With Rhode Island now on the board, our ratings remain otherwise stable; we expect Massachusetts and Maryland to flip to the Democratic Party, and we expect Kansas to flip to the Republicans. Four other states (Arizona, Nevada, Oregon, Wisconsin) are rated as Tossups; Democrats currently hold all of these but Arizona.
New Hampshire District Slips for Republicans
NH-02: Lean Democratic to Likely Democratic
While there are multiple changes we could make in New Hampshire, we’re only going to make one for now. New Hampshire’s 2nd District was drawn specifically for George Hansel, the preferred candidate and personal friend of wildly popular Governor Chris Sununu. Sununu rejected attempts to draw a gerrymandered map, arguing that taking the 2nd district off the table could prevent Republicans from claiming both seats in 2022.

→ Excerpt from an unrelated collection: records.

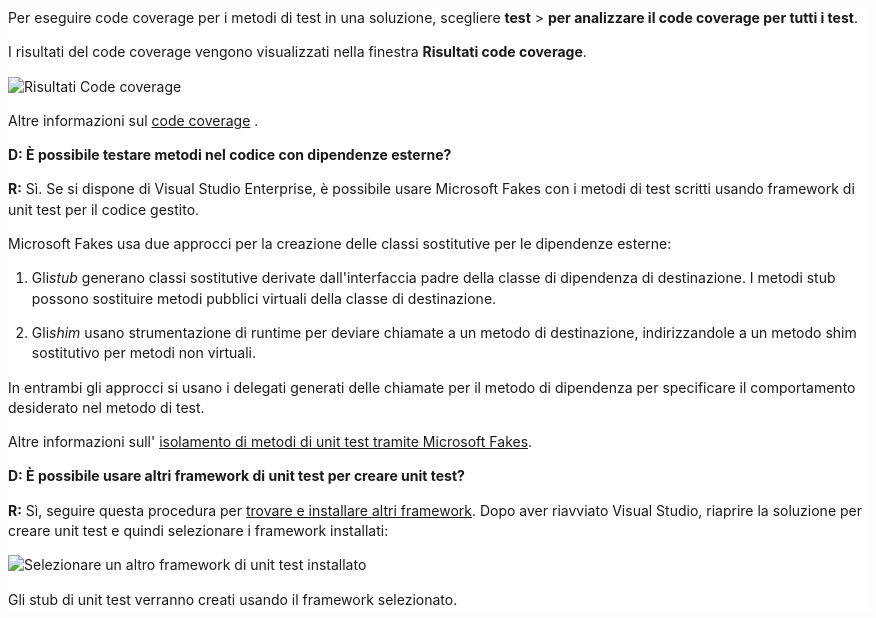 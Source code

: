 Per eseguire code coverage per i metodi di test in una soluzione, scegliere **test** > **per analizzare il code coverage per tutti i test**.

I risultati del code coverage vengono visualizzati nella finestra **Risultati code coverage**.

![Risultati Code coverage](../test/media/ute_codecoverageresults.png)

Altre informazioni sul [code coverage](../test/using-code-coverage-to-determine-how-much-code-is-being-tested.md) .

**D: È possibile testare metodi nel codice con dipendenze esterne?**

**R:** Sì. Se si dispone di Visual Studio Enterprise, è possibile usare Microsoft Fakes con i metodi di test scritti usando framework di unit test per il codice gestito.

Microsoft Fakes usa due approcci per la creazione delle classi sostitutive per le dipendenze esterne:

1. Gli*stub* generano classi sostitutive derivate dall'interfaccia padre della classe di dipendenza di destinazione. I metodi stub possono sostituire metodi pubblici virtuali della classe di destinazione.

2. Gli*shim* usano strumentazione di runtime per deviare chiamate a un metodo di destinazione, indirizzandole a un metodo shim sostitutivo per metodi non virtuali.

In entrambi gli approcci si usano i delegati generati delle chiamate per il metodo di dipendenza per specificare il comportamento desiderato nel metodo di test.

Altre informazioni sull' [isolamento di metodi di unit test tramite Microsoft Fakes](../test/isolating-code-under-test-with-microsoft-fakes.md).

**D: È possibile usare altri framework di unit test per creare unit test?**

**R:** Sì, seguire questa procedura per [trovare e installare altri framework](../test/install-third-party-unit-test-frameworks.md). Dopo aver riavviato Visual Studio, riaprire la soluzione per creare unit test e quindi selezionare i framework installati:

![Selezionare un altro framework di unit test installato](../test/media/createunittestsdialogextensions.png)

Gli stub di unit test verranno creati usando il framework selezionato.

That bet did not pay off last night, as the moderate Hansel lost to Bob Burns, who ran much more to the right. Burns is something of a perennial candidate as well. He lost the primary for the old 2nd last cycle, and lost the 4th District Executive Council seat in both 2012 and 2014. Considering the current environment and candidate quality, this seat moves into back into the Likely Democratic category.
Our House Ratings remain otherwise stable, with Republicans favored in 218 seats (the bare minimum for a majority) and Democrats favored in 193. 24 districts are currently rated as Tossups.